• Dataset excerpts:

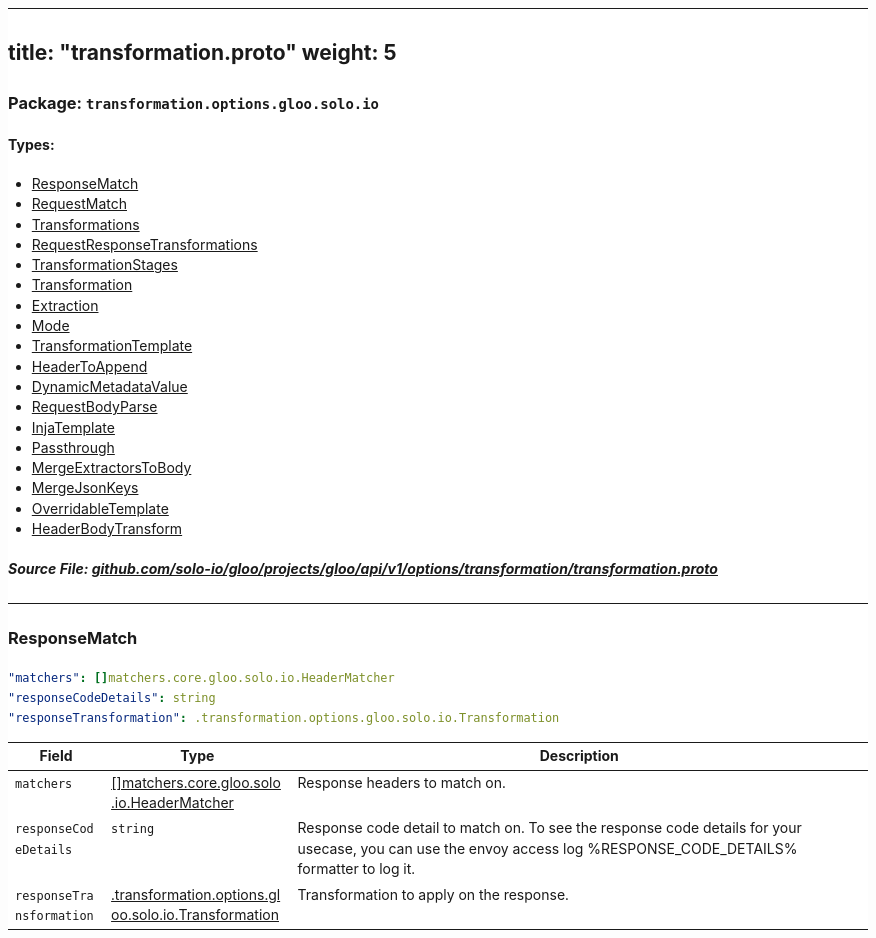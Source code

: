 
---
title: "transformation.proto"
weight: 5
---




### Package: `transformation.options.gloo.solo.io` 
#### Types:


- [ResponseMatch](#responsematch)
- [RequestMatch](#requestmatch)
- [Transformations](#transformations)
- [RequestResponseTransformations](#requestresponsetransformations)
- [TransformationStages](#transformationstages)
- [Transformation](#transformation)
- [Extraction](#extraction)
- [Mode](#mode)
- [TransformationTemplate](#transformationtemplate)
- [HeaderToAppend](#headertoappend)
- [DynamicMetadataValue](#dynamicmetadatavalue)
- [RequestBodyParse](#requestbodyparse)
- [InjaTemplate](#injatemplate)
- [Passthrough](#passthrough)
- [MergeExtractorsToBody](#mergeextractorstobody)
- [MergeJsonKeys](#mergejsonkeys)
- [OverridableTemplate](#overridabletemplate)
- [HeaderBodyTransform](#headerbodytransform)
  



##### Source File: [github.com/solo-io/gloo/projects/gloo/api/v1/options/transformation/transformation.proto](https://github.com/solo-io/gloo/blob/main/projects/gloo/api/v1/options/transformation/transformation.proto)





---
### ResponseMatch



```yaml
"matchers": []matchers.core.gloo.solo.io.HeaderMatcher
"responseCodeDetails": string
"responseTransformation": .transformation.options.gloo.solo.io.Transformation

```

| Field | Type | Description |
| ----- | ---- | ----------- | 
| `matchers` | [[]matchers.core.gloo.solo.io.HeaderMatcher](../../../core/matchers/matchers.proto.sk/#headermatcher) | Response headers to match on. |
| `responseCodeDetails` | `string` | Response code detail to match on. To see the response code details for your usecase, you can use the envoy access log %RESPONSE_CODE_DETAILS% formatter to log it. |
| `responseTransformation` | [.transformation.options.gloo.solo.io.Transformation](../transformation.proto.sk/#transformation) | Transformation to apply on the response. |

• TASK BRIEF:
Set down each entry again exactly as written. Pictures stay out.

• EXERCISE RESPONSE:
Source code

: 
---
title: "transformation.proto"
weight: 5
---




### Package: `transformation.options.gloo.solo.io` 
#### Types:


- [ResponseMatch](#responsematch)
- [RequestMatch](#requestmatch)
- [Transformations](#transformations)
- [RequestResponseTransformations](#requestresponsetransformations)
- [TransformationStages](#transformationstages)
- [Transformation](#transformation)
- [Extraction](#extraction)
- [Mode](#mode)
- [TransformationTemplate](#transformationtemplate)
- [HeaderToAppend](#headertoappend)
- [DynamicMetadataValue](#dynamicmetadatavalue)
- [RequestBodyParse](#requestbodyparse)
- [InjaTemplate](#injatemplate)
- [Passthrough](#passthrough)
- [MergeExtractorsToBody](#mergeextractorstobody)
- [MergeJsonKeys](#mergejsonkeys)
- [OverridableTemplate](#overridabletemplate)
- [HeaderBodyTransform](#headerbodytransform)
  



##### Source File: [github.com/solo-io/gloo/projects/gloo/api/v1/options/transformation/transformation.proto](https://github.com/solo-io/gloo/blob/main/projects/gloo/api/v1/options/transformation/transformation.proto)





---
### ResponseMatch



```yaml
"matchers": []matchers.core.gloo.solo.io.HeaderMatcher
"responseCodeDetails": string
"responseTransformation": .transformation.options.gloo.solo.io.Transformation

```

| Field | Type | Description |
| ----- | ---- | ----------- | 
| `matchers` | [[]matchers.core.gloo.solo.io.HeaderMatcher](../../../core/matchers/matchers.proto.sk/#headermatcher) | Response headers to match on. |
| `responseCodeDetails` | `string` | Response code detail to match on. To see the response code details for your usecase, you can use the envoy access log %RESPONSE_CODE_DETAILS% formatter to log it. |
| `responseTransformation` | [.transformation.options.gloo.solo.io.Transformation](../transformation.proto.sk/#transformation) | Transformation to apply on the response. |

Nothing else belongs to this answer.